Oireachtas Joint and Select Committees

Tuesday, 18 April 2023

Joint Oireachtas Committee on Autism

Autism Policy: Discussion (Resumed)

Dr. Frances O'Connell:

I thank the Deputy for his comment. We are highly committed to our students. The Cathaoirleach visited us in TUS, for which I thank him. In summary, we are trying to do more and more with less. We identified the complexity of students' needs in our written submission. We thank the Minister for the attention he has given since he became Minister but we have a difficulty with the multiplicity of project funding so my summary always is that we need to normalise what is that exceptional funding whereby, rather than having exceptional funding from one to ten, we understand the need we have for funding as we have outlined. Moreover, we need to know that this funding will continue because if Frances O'Connell walks into TUS as an autistic student on day one in September, she has every right to expect that she will be supported but that need is complex. One of the advantages for us in the technological universities involves smaller class sizes.
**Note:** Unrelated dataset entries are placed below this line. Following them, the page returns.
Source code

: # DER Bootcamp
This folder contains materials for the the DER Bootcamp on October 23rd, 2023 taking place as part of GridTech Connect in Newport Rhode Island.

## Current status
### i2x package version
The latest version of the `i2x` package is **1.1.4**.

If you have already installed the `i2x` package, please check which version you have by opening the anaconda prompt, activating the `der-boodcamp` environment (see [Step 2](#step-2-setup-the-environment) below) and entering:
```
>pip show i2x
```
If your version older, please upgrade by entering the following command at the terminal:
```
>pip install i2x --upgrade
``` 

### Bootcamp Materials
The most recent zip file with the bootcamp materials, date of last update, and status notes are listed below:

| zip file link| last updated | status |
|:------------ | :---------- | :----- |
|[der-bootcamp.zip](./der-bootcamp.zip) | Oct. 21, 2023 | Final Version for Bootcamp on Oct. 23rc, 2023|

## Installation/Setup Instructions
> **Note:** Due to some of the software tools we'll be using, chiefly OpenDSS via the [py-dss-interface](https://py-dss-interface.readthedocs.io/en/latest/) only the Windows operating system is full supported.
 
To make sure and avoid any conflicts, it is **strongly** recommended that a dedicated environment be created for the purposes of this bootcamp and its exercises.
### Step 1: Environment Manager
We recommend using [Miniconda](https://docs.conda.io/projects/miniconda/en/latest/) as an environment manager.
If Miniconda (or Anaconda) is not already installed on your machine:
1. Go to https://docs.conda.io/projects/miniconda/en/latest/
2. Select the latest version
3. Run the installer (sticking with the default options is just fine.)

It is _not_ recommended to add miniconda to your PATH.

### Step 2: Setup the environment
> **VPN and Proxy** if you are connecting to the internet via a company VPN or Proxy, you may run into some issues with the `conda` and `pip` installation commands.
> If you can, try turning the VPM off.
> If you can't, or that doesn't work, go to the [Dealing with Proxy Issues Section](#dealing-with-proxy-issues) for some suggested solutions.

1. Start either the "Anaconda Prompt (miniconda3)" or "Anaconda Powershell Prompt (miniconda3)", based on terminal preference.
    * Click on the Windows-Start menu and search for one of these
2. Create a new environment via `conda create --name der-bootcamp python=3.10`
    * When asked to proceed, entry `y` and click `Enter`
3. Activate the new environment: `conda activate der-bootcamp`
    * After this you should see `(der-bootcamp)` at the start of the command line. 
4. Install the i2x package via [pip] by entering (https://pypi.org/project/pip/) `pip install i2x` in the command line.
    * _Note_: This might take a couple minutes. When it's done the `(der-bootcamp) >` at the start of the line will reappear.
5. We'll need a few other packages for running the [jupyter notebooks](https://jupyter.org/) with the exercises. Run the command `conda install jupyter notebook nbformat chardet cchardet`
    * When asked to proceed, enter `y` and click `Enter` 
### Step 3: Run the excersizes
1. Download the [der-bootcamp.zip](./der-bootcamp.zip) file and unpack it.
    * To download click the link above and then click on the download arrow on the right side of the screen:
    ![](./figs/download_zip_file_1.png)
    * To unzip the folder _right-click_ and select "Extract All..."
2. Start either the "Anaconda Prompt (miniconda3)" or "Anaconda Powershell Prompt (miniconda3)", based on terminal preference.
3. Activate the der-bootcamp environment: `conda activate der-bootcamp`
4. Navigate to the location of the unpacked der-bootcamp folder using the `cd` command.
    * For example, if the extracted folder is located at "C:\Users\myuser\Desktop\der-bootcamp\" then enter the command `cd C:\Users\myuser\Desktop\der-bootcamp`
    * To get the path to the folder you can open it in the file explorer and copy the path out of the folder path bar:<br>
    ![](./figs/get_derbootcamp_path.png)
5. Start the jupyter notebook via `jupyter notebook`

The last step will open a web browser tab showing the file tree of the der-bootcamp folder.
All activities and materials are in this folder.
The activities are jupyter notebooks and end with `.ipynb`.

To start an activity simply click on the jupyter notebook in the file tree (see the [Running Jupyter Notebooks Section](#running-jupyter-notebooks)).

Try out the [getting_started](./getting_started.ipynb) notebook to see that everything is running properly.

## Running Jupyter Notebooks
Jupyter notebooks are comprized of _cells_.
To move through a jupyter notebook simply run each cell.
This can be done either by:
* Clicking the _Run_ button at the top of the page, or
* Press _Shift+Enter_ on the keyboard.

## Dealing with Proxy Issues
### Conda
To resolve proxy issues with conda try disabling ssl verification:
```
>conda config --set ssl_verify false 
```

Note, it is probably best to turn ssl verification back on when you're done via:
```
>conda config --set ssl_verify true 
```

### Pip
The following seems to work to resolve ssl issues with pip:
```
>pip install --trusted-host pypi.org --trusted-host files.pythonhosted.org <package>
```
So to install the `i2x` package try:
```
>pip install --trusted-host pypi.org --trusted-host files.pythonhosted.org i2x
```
We do know our students and as well as the numbers who are registered, we have become aware of other students who do not register through the DARE scheme or do not register initially as autistic but because of the nature of our academic community and student support services, we become aware of them. We want them to have the same positive student experience as every student in our university and to succeed academically but this demands a wraparound of service provision from day one until the students' final day when we watch them graduate. This is our obligation in terms of public service and that is what we want to be able to do. The teams do everything in terms of trying to work with the rules of the funding to see what we can do exceptionally to support students. As for the overall level of funding and with the increase of the numbers, I noted 87% - even within the number of years - in terms of autistic students registering. There is a causal effect here. More students will register as being autistic yet our funding model is going down. We do not want to be in that scenario. We want to strategically plan for the service provision but I can only do so for autistic students if I know we will have the funding.